Value at Risk (VaR) to Determine Emergency Fund Size

A few weeks ago, I posted an article on why I am using double entry accrual bookkeeping for my personal finances. In that article, I mentioned that the main reason why I started doing it, and driving my wife nuts begging and pleading for receipts to all the things she spends money on, was to have a better understanding of where our finances sit by collecting pristine data. Particularly, I wanted to figure out how big our emergency fund ought to be by using Value at Risk (VaR) calculations.

Therefore, the main benefit of double-entry accrual accounting is that you have clean data. To do my data entry (which let’s be honest, is what bookkeeping really is), I used gnuCash. I didn’t give a whole lot of reasons for it other than it is free to download and use. Thank you open source community!

Here’s the deal though, gnuCash has a really cool functionality. I can connect up with a postgres server, and have all of my data at my fingertips via SQL queries. I know, that is so fantastic right! My inner nerd is squealing right now because that means that there are infinite ways to slice and dice my personal data other than the simple canned balance sheet and or accounting reports that come prepackaged in gnuCash.
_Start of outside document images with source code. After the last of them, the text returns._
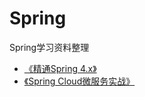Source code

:# Spring
Spring学习资料整理


+ [《精通Spring 4.x》](https://book.douban.com/subject/26952826/)
+ [《Spring Cloud微服务实战》](https://book.douban.com/subject/27025912/)
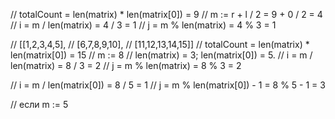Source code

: // totalCount = len(matrix) * len(matrix[0]) = 9
// m := r + l / 2 = 9 + 0 / 2 = 4
// i  = m / len(matrix) = 4 / 3 = 1
// j =  m % len(matrix) = 4 % 3 = 1

// [[1,2,3,4,5],
// [6,7,8,9,10],
// [11,12,13,14,15]]
// totalCount = len(matrix) * len(matrix[0]) = 15
// m := 8
// len(matrix) = 3; len(matrix[0]) = 5.
// i  = m / len(matrix) = 8 / 3 = 2
// j =  m % len(matrix) = 8 % 3 = 2

// i  = m / len(matrix[0]) = 8 / 5 = 1
// j =  m % len(matrix[0]) - 1 = 8 % 5 - 1 = 3

// если m := 5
One of my main reasons for doing this is to get a sense of how big my emergency fund needs to be. Experts use the rule of thumb for 3 to 6 months of expenses. Indeed, following this advice would make for a very solid emergency fund. However, I want to introduce you to one of my favorite concepts. It is Value at Risk, or VaR for short. This isn’t the first time that I have talked about VaR. That is to say that I think that we can use this concept. It will be a more sophisticated with our personal finances than just blindly following this rule of thumb.

How VaR Applies to Personal Finance

Here’s the thing, my expenses tend to be variable. It is variable in the sense that some months I may have more transactions in a certain expense category than others, let’s say for concreteness, car repairs. But those car repair transactions are also variable in their size. Some of them might be a few dollars to change a tail light that has gone out, and others might be absolutely huge like replacing a transmission.
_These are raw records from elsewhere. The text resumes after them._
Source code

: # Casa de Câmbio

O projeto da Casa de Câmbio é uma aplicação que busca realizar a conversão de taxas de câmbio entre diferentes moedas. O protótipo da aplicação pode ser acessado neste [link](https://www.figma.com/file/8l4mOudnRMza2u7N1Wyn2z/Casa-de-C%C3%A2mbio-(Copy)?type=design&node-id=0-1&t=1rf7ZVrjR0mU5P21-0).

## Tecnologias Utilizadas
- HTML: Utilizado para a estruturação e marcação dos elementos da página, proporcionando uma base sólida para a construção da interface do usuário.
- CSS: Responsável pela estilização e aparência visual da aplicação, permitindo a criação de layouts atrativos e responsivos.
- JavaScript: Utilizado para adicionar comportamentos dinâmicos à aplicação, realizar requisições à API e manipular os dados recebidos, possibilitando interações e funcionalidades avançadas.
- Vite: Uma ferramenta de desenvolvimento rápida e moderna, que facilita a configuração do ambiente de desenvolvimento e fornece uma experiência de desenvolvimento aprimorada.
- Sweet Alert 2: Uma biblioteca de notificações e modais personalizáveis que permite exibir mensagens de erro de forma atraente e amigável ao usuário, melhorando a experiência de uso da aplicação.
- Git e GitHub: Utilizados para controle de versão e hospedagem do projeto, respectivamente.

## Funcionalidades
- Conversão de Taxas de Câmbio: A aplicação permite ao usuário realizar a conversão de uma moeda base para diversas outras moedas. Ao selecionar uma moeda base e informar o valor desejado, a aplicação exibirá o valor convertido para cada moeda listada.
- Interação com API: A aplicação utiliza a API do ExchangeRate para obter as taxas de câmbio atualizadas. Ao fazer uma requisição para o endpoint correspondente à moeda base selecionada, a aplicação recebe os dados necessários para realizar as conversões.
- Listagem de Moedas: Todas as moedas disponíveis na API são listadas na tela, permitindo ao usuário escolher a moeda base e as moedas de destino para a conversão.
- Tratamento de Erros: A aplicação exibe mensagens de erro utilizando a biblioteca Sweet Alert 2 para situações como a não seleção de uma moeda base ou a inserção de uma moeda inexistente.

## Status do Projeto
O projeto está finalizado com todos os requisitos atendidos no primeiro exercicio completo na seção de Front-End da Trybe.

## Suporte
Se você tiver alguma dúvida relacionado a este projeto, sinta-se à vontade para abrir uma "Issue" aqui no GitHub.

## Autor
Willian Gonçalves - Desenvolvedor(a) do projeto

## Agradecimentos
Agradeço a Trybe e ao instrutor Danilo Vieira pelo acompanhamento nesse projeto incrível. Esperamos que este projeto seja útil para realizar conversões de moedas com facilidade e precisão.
The idea with VaR is to get a sense of how much money I need to have on hand to cover losses (in this case expenses) such that I will be able to cover some reasonable percentage of all possible scenarios. Perhaps we want to cover 99% of all scenarios with our emergency fund. Doing this analysis on a personal level is something that the average person usually lacks the data for, and hence the need to do personal double-entry accounting.

It is important though. Think about it like this, you will never be able to save enough money to cover every possible expense. A judge could order you to pay billions of dollars in restitution because you accidentally started a wildfire. You would immediately need to declare bankruptcy, unless you happen to be a billionaire…
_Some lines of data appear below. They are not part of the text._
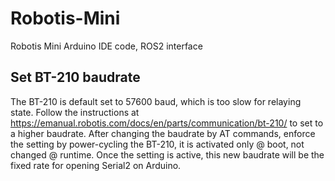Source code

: # Robotis-Mini
Robotis Mini Arduino IDE code, ROS2 interface

## Set BT-210 baudrate
The BT-210 is default set to 57600 baud, which is too slow for relaying state.
Follow the instructions at https://emanual.robotis.com/docs/en/parts/communication/bt-210/ to set to a higher baudrate.
After changing the baudrate by AT commands, enforce the setting by power-cycling the BT-210, it is activated only @ boot, not changed @ runtime. Once the setting is active, this new baudrate will be the fixed rate for opening Serial2 on Arduino.
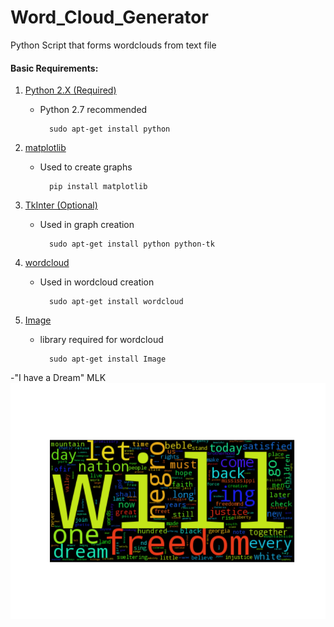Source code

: # Word_Cloud_Generator
Python Script that forms wordclouds from text file

#### Basic Requirements:
1. [Python 2.X (Required)](https://www.python.org/downloads/)
	* Python 2.7 recommended
    
            sudo apt-get install python
  
2. [matplotlib](http://matplotlib.org/downloads.html)
    * Used to create graphs

            pip install matplotlib

3. [TkInter (Optional)](https://wiki.python.org/moin/TkInter)
    * Used in graph creation

            sudo apt-get install python python-tk

4. [wordcloud](http://amueller.github.io/word_cloud/index.html)
    * Used in wordcloud creation

            sudo apt-get install wordcloud
            
5. [Image](http://www.pythonware.com/products/pil/)
    * library required for wordcloud

            sudo apt-get install Image
	    
-"I have a Dream" MLK
![alt tag](https://raw.githubusercontent.com/shyamw/Word_Cloud_Generator/master/Images/i_have_a_dream.png)







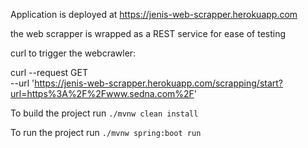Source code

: Application is deployed at https://jenis-web-scrapper.herokuapp.com

the web scrapper is wrapped as a REST service for ease of testing

curl to trigger the webcrawler:

curl --request GET \
  --url 'https://jenis-web-scrapper.herokuapp.com/scrapping/start?url=https%3A%2F%2Fwww.sedna.com%2F'
  
  
  
  To build the project run
  `./mvnw clean install`
  
  To run the project run
  `./mvnw spring:boot run`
However, doing this sort of analysis will allow you to self-insure against typical issues, and buy insurance against the other percentage of larger cases. Furthermore, it will tell you how often in the time period that you are looking at that you will exceed your emergency fund. Then you can pick the amount that feels the most comfortable to you.

The Emergency Fund and VaR

For example, if you want to take on more risk, maybe you self-insure with a VaR at 95%. What does it mean? It means in 1 out of every 20 possible futures, you will run out of money.

If you want to be more conservative, you could self-insure with a VaR at 99.99%. This would mean that out of every 10,000 possible futures, you would have enough money in 9,999 of them.

This simply means that you will have a bigger emergency fund. I am a big advocate of developing an analysis that is based entirely on your own data. Here’s the thing, your essentially holding provisions when you do this against a rainy day. You should hold provisions. If you had massive risk of fraud occurring in your business or loans defaulting, you would hold aside a certain amount of money to cover those losses.

The issue is finding that right balance. The more provisions that you carry, the worse your return on equity is going to be. Which means that your net worth will grow slower because of the provisions that you hold. The way to think about this is that if you have too big of an emergency fund, you lose out on the opportunity to invest those funds and earn a return on them, or to use them to pay down debt.

I think that for most people, somewhere in the neighborhood of 90% VaR and 95% VaR would feel good. Imagine that you knew that 90-95% of every 6-month periods you could experience were covered with savings. It would feel good, and you would be able to sleep at night.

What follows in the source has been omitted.